* **Required work**
What lines in the records below contain the string "representing"? Copy every one.
----
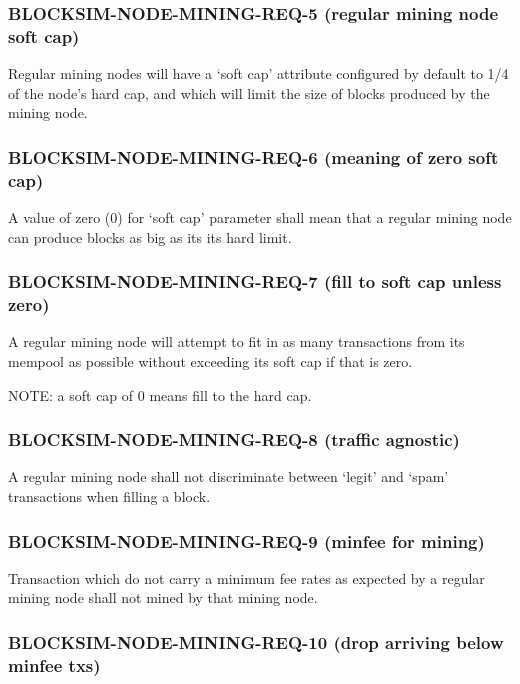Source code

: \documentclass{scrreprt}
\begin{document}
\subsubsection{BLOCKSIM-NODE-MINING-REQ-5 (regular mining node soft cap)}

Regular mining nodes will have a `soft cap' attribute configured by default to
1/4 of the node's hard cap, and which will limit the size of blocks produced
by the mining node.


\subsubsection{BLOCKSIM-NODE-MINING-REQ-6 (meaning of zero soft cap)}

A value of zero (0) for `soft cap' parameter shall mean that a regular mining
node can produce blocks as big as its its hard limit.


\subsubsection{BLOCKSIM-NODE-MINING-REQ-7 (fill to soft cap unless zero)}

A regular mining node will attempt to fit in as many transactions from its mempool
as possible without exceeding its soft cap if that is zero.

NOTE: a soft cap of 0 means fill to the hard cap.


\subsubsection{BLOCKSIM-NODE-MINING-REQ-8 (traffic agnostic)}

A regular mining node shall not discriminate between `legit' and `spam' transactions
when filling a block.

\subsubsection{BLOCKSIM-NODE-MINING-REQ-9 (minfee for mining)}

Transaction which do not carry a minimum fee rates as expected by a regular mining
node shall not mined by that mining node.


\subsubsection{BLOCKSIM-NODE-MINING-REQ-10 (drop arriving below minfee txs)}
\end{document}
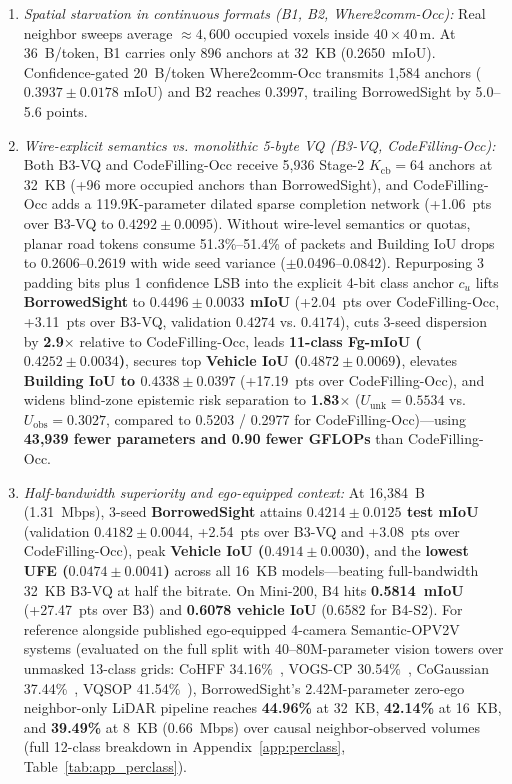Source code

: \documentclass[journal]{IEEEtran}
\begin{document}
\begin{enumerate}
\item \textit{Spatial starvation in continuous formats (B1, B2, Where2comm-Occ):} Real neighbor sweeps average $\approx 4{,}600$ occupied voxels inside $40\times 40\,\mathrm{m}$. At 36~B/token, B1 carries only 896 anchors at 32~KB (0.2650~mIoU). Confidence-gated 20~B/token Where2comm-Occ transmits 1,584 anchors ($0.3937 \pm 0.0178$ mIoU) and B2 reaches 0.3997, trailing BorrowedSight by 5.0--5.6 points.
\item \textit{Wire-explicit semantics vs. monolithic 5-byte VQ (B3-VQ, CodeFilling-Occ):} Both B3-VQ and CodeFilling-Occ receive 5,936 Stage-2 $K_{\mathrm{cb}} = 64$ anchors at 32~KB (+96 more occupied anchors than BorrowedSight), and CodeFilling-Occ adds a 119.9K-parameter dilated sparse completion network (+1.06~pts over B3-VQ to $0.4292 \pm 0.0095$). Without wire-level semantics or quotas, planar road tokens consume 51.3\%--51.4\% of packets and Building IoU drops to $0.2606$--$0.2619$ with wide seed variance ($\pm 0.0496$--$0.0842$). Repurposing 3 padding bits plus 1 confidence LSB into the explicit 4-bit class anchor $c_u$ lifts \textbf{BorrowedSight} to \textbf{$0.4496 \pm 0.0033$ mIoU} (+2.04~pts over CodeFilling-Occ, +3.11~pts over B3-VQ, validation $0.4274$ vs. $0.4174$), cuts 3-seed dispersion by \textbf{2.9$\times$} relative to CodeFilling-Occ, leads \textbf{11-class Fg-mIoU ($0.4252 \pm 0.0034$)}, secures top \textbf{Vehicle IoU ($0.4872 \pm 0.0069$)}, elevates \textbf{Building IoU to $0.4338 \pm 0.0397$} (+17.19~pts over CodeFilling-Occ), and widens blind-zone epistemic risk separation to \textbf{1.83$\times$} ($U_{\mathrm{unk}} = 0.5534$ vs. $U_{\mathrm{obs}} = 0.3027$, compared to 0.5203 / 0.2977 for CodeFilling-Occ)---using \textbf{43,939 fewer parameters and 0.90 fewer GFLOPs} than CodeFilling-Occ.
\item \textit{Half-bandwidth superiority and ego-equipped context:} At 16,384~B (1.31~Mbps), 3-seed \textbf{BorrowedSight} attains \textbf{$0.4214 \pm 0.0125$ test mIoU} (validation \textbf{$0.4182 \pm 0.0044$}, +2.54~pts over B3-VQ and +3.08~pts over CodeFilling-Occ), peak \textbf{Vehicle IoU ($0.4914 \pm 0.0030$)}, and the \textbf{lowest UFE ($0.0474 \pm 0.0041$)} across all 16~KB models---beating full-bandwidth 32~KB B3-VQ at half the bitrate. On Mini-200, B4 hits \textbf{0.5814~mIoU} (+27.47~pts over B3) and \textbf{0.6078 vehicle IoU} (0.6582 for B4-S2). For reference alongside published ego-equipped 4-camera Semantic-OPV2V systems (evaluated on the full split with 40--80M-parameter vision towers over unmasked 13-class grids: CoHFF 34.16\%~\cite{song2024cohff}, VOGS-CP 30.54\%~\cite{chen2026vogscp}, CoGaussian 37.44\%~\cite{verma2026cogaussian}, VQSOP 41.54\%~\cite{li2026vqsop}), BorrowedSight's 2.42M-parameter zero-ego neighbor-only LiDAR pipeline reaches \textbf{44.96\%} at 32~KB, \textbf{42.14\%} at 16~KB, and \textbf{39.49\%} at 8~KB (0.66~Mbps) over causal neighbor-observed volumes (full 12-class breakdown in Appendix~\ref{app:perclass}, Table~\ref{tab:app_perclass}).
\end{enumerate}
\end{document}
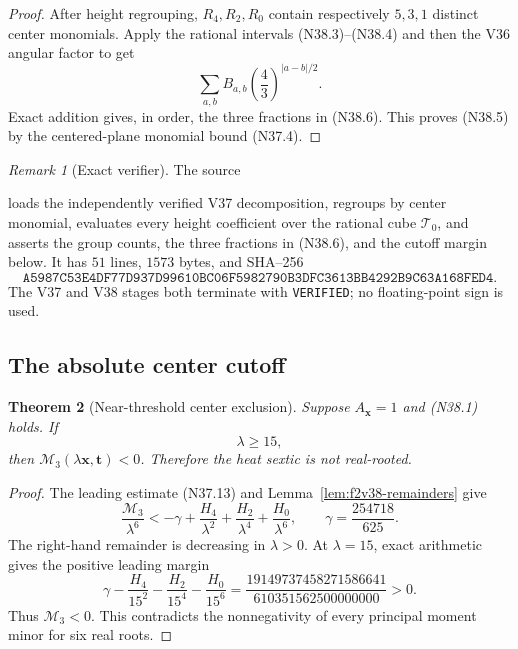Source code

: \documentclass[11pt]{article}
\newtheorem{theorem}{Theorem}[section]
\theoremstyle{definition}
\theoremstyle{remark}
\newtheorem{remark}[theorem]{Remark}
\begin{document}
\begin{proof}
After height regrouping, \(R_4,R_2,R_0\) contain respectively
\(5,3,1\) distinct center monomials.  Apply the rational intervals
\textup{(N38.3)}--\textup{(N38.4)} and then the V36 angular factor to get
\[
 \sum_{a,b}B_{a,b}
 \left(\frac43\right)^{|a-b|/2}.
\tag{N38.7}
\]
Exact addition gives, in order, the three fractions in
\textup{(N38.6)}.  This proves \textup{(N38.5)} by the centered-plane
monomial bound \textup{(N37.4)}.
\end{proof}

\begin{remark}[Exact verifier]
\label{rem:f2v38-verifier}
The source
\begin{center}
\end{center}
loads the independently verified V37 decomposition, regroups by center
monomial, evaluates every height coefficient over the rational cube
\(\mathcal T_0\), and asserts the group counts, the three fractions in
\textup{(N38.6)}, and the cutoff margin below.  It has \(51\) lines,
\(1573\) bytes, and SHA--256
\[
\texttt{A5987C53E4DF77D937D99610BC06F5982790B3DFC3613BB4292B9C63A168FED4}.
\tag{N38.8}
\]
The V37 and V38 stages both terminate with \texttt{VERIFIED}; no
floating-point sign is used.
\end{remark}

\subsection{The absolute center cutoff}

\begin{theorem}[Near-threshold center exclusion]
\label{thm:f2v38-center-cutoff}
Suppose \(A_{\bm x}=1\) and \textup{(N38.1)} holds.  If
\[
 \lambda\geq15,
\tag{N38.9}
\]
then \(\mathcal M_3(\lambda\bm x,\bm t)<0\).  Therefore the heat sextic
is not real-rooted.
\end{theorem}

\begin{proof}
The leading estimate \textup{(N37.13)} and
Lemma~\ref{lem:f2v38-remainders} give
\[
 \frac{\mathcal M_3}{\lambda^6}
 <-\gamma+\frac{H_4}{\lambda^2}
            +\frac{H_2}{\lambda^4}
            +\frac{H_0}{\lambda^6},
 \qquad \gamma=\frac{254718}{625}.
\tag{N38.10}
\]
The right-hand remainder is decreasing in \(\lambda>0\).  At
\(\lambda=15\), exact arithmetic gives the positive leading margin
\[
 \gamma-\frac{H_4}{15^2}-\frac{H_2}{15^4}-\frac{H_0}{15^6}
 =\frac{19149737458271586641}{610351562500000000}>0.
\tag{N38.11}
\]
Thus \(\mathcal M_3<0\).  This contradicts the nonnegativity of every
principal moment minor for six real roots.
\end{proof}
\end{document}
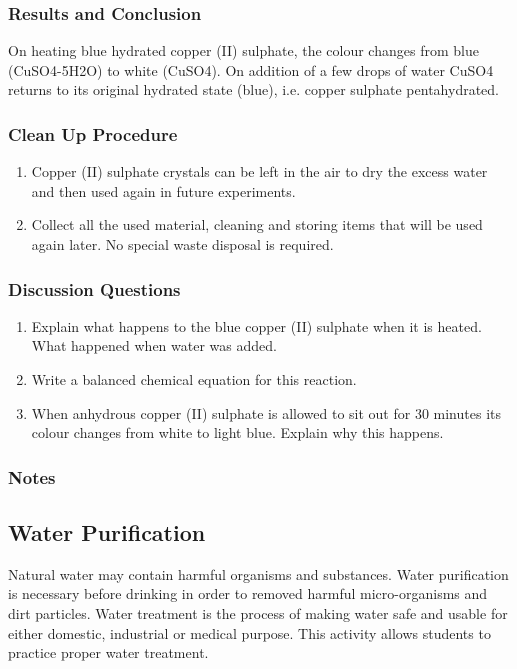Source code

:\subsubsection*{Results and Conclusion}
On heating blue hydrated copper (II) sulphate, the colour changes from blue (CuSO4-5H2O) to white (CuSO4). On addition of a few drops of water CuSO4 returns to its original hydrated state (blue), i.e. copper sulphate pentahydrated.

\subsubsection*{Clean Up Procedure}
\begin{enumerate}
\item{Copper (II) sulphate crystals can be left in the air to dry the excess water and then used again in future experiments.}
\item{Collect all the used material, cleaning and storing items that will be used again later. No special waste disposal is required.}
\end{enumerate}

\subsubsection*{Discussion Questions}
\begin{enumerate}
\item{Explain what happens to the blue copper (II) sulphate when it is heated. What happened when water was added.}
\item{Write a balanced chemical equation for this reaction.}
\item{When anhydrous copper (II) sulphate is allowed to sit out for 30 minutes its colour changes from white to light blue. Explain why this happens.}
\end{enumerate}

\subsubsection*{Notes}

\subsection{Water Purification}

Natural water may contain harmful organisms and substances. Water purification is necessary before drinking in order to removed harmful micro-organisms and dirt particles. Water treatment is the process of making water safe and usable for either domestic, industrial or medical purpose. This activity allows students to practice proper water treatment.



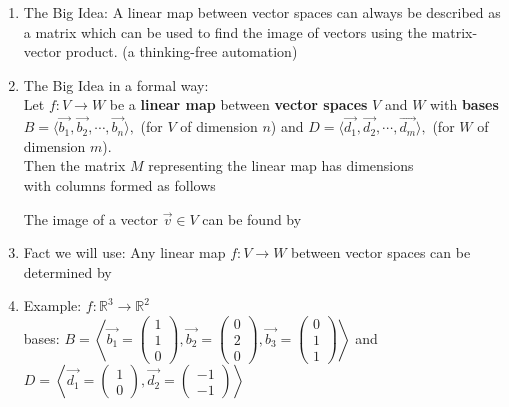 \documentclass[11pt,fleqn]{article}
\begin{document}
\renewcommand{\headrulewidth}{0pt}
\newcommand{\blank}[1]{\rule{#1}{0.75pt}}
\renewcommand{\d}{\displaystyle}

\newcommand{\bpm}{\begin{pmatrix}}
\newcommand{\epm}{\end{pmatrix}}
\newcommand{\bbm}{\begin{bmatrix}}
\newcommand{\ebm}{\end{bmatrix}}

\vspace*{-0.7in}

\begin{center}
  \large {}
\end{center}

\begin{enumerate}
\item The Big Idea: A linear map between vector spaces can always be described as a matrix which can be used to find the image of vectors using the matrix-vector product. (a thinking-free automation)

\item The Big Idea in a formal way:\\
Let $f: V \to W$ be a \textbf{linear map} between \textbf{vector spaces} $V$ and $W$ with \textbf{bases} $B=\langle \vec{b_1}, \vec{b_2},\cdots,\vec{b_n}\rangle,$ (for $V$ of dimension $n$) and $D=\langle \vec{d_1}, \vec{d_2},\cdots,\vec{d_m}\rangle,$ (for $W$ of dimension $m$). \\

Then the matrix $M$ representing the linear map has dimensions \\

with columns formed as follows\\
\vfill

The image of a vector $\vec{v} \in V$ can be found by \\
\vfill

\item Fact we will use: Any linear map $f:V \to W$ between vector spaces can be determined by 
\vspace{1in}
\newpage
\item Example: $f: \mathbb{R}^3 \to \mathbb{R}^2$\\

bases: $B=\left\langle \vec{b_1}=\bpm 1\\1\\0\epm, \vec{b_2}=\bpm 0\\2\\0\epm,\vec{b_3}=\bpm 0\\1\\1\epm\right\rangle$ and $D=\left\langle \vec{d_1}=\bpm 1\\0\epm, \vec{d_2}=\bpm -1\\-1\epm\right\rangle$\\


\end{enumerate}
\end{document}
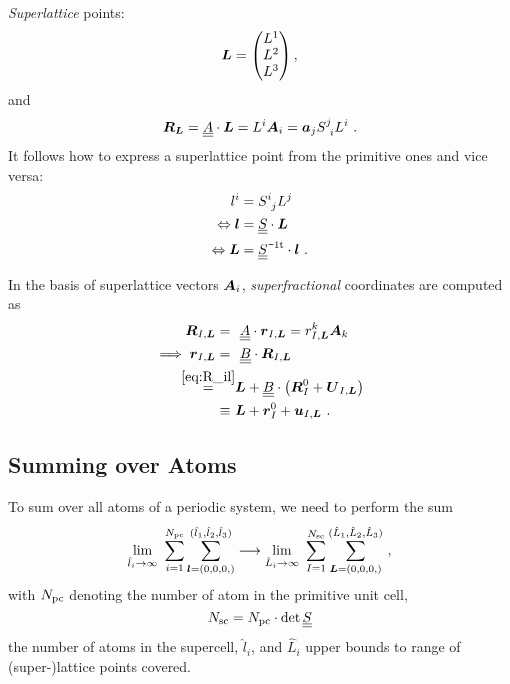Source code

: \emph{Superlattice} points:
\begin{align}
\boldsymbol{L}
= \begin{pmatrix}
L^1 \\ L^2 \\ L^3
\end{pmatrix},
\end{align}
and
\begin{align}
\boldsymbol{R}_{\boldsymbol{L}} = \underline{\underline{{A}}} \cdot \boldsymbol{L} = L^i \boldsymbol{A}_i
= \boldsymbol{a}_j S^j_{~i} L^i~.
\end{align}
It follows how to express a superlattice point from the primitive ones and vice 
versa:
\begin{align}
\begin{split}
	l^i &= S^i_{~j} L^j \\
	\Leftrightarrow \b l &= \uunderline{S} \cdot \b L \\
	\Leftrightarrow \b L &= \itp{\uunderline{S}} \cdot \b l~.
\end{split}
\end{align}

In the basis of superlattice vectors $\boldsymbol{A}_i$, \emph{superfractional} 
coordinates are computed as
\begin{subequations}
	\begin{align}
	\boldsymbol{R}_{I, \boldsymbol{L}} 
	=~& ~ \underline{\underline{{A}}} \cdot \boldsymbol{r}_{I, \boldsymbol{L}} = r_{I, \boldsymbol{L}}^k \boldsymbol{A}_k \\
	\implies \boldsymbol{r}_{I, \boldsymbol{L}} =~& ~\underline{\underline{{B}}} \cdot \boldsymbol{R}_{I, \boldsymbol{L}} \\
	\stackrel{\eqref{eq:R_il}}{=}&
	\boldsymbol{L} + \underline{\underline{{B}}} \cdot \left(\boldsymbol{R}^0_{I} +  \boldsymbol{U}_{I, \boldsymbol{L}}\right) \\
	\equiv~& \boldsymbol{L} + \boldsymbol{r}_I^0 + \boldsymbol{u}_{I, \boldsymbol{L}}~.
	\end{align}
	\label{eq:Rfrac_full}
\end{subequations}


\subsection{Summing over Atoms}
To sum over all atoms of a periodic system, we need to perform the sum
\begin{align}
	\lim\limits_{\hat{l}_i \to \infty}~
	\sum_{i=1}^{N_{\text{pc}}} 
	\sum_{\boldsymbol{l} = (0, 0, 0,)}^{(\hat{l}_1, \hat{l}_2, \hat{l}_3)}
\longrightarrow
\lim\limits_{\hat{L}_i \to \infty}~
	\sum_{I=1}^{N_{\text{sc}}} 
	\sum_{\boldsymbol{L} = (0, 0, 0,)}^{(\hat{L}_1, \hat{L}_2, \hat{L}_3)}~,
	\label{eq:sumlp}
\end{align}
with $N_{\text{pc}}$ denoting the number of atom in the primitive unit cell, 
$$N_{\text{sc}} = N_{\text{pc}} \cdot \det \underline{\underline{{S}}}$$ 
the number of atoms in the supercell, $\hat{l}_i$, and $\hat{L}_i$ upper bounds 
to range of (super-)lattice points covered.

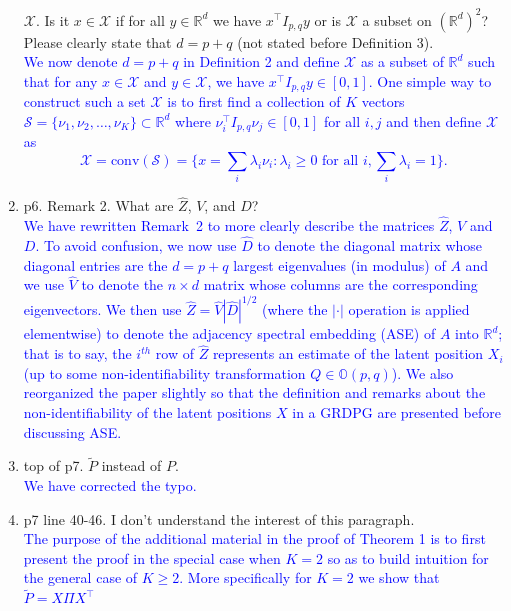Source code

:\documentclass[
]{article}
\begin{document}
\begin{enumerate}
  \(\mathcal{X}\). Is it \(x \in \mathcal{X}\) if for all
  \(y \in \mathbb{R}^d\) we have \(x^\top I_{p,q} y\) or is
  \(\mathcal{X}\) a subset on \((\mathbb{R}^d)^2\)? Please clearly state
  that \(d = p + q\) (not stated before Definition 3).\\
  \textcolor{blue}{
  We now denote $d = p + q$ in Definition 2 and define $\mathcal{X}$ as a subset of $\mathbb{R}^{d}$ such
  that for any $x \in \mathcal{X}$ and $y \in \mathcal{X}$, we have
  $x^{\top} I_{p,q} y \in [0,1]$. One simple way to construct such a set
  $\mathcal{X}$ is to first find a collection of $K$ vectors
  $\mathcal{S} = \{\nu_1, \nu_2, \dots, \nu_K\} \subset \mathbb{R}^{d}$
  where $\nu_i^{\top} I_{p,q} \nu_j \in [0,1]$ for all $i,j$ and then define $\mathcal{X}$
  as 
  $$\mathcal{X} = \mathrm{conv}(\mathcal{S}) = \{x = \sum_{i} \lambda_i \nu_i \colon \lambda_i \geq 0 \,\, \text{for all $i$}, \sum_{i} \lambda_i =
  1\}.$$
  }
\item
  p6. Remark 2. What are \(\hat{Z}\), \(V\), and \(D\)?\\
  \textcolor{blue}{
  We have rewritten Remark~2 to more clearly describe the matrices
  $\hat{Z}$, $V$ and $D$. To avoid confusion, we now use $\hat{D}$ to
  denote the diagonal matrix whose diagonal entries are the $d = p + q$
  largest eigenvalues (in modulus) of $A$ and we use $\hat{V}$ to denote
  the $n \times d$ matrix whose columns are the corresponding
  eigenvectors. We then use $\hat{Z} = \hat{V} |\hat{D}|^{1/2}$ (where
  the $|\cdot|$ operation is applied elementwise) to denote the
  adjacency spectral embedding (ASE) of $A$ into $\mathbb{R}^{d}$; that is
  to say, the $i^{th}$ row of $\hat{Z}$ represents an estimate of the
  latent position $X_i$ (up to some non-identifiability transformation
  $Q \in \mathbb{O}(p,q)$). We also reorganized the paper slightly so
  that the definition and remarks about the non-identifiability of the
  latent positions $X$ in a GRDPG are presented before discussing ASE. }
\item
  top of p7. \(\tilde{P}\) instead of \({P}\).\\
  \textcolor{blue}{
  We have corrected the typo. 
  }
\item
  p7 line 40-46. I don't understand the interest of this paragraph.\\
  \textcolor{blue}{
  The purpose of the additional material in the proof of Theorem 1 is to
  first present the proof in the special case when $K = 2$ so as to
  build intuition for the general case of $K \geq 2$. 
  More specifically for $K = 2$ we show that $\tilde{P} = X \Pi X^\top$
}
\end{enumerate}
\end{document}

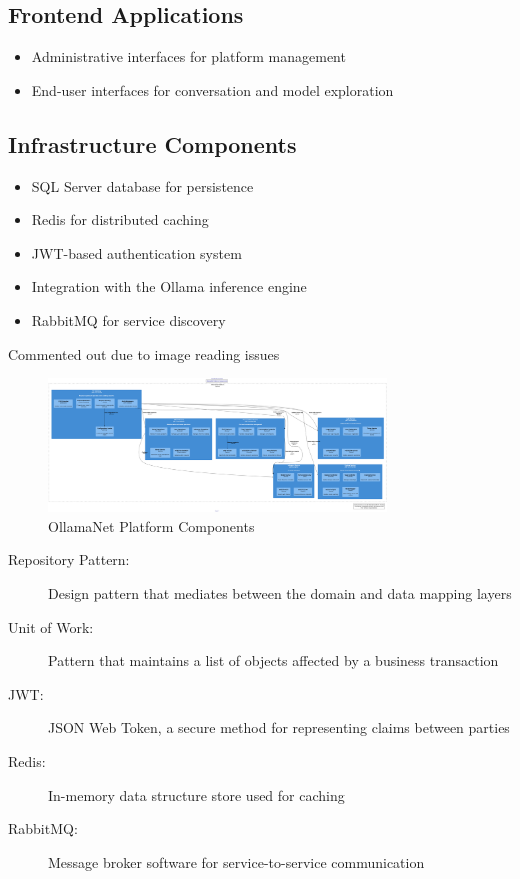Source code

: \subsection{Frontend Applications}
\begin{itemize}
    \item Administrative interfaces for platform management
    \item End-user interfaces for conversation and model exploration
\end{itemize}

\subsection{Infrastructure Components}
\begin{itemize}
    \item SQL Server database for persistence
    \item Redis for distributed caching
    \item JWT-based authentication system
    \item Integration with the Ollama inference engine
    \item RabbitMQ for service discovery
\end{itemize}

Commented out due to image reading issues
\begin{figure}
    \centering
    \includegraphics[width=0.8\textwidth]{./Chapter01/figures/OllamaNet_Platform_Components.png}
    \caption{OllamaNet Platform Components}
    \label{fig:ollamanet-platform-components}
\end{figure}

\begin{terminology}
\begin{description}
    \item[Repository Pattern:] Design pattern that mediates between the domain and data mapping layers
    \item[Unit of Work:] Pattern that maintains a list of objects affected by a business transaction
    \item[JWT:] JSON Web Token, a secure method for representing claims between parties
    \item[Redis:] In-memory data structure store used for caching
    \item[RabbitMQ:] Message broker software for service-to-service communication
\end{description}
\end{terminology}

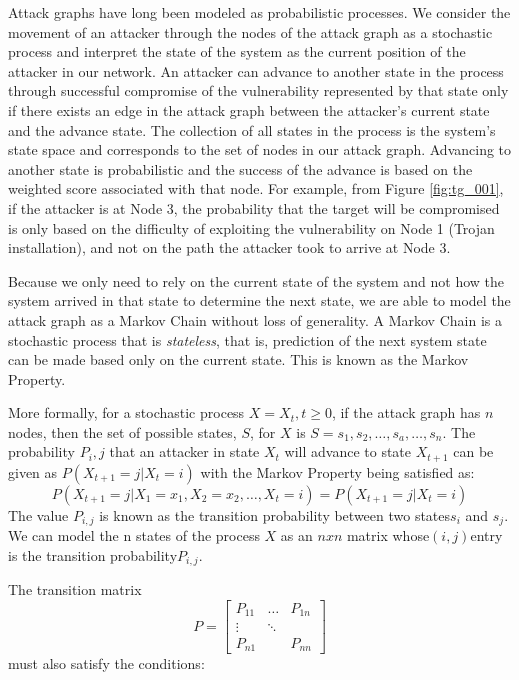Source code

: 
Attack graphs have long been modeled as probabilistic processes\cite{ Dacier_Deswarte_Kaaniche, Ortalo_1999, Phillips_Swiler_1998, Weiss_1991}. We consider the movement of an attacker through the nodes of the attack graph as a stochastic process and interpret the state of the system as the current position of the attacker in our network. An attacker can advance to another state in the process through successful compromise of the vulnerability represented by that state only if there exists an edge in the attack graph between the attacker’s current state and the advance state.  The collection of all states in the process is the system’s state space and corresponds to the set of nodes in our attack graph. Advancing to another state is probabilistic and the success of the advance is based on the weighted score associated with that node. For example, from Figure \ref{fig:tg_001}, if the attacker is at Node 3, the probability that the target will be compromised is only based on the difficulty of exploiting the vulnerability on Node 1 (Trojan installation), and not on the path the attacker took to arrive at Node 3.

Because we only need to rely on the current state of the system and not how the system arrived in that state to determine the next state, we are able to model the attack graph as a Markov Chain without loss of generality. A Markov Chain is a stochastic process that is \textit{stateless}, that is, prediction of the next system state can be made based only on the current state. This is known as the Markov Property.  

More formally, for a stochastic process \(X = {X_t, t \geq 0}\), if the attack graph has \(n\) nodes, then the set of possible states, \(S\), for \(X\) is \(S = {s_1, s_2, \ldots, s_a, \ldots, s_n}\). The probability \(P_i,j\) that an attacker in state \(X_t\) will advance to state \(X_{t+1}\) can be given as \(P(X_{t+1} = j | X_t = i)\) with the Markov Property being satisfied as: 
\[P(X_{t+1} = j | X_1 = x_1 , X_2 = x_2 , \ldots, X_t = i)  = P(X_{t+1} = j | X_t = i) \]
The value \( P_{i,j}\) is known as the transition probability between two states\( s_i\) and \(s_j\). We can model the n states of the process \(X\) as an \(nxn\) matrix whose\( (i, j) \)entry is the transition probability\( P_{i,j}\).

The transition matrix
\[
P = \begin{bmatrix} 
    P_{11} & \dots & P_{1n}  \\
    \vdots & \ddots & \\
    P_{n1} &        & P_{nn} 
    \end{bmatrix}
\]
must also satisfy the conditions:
----
* **Task answer**
Then the matrix $M$ representing the linear map has dimensions \\
    \item[JWT:] JSON Web Token, a secure method for representing claims between parties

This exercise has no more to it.